In a perfect world we would have a free to play tier in our pricing system that was truly free to play - you wouldn't have to pay us anything to play the game at least at some minimal level of character ability. Its the ideal way to get a lot of people into an MMO, and once ours has matured to the point where it is robust in many dimensions of development we'd like to have as many people play it as possible as each additional player creates more content for everyone else already in the game.

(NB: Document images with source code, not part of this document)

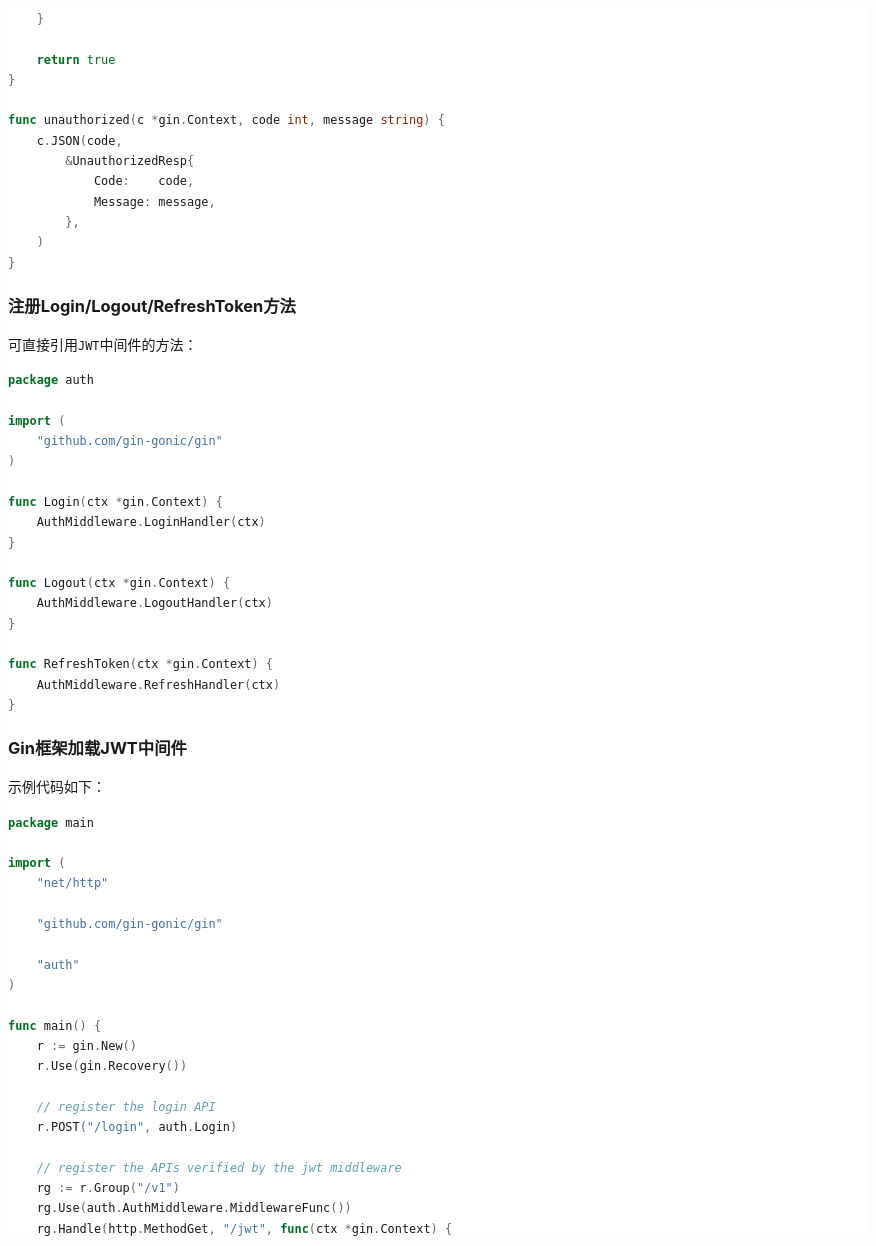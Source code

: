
 ```go
	}

	return true
}

func unauthorized(c *gin.Context, code int, message string) {
	c.JSON(code,
		&UnauthorizedResp{
			Code:    code,
			Message: message,
		},
	)
}
```

### 注册Login/Logout/RefreshToken方法

可直接引用`JWT`中间件的方法：
```go
package auth

import (
	"github.com/gin-gonic/gin"
)

func Login(ctx *gin.Context) {
	AuthMiddleware.LoginHandler(ctx)
}

func Logout(ctx *gin.Context) {
	AuthMiddleware.LogoutHandler(ctx)
}

func RefreshToken(ctx *gin.Context) {
	AuthMiddleware.RefreshHandler(ctx)
}

```

### Gin框架加载JWT中间件

示例代码如下：
```go
package main

import (
	"net/http"

	"github.com/gin-gonic/gin"

	"auth"
)

func main() {
	r := gin.New()
	r.Use(gin.Recovery())

	// register the login API
	r.POST("/login", auth.Login)

	// register the APIs verified by the jwt middleware
	rg := r.Group("/v1")
	rg.Use(auth.AuthMiddleware.MiddlewareFunc())
	rg.Handle(http.MethodGet, "/jwt", func(ctx *gin.Context) {
```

The downside is that unlike the traditional theme park MMOs which use shards, and which have hard caps on how many people can log in at any one time (a hard cap only works when you have shards because you can just add more shards as the demand exceeds the caps) we will have one server, with no cap (hopefully). So we are bound by server limitations and could easily find ourselves in a situation where we can't keep up with server demand if we had a huge population of free players. In order to keep the environment optimal for our paying players we could find ourselves in a position where we just can't offer a free to play option.
We will probably experiment with a lot of options in the 2017+ timeframe, by which time we should have a pretty good handle on server loads and strategies to keep characters from "over populating" a given area.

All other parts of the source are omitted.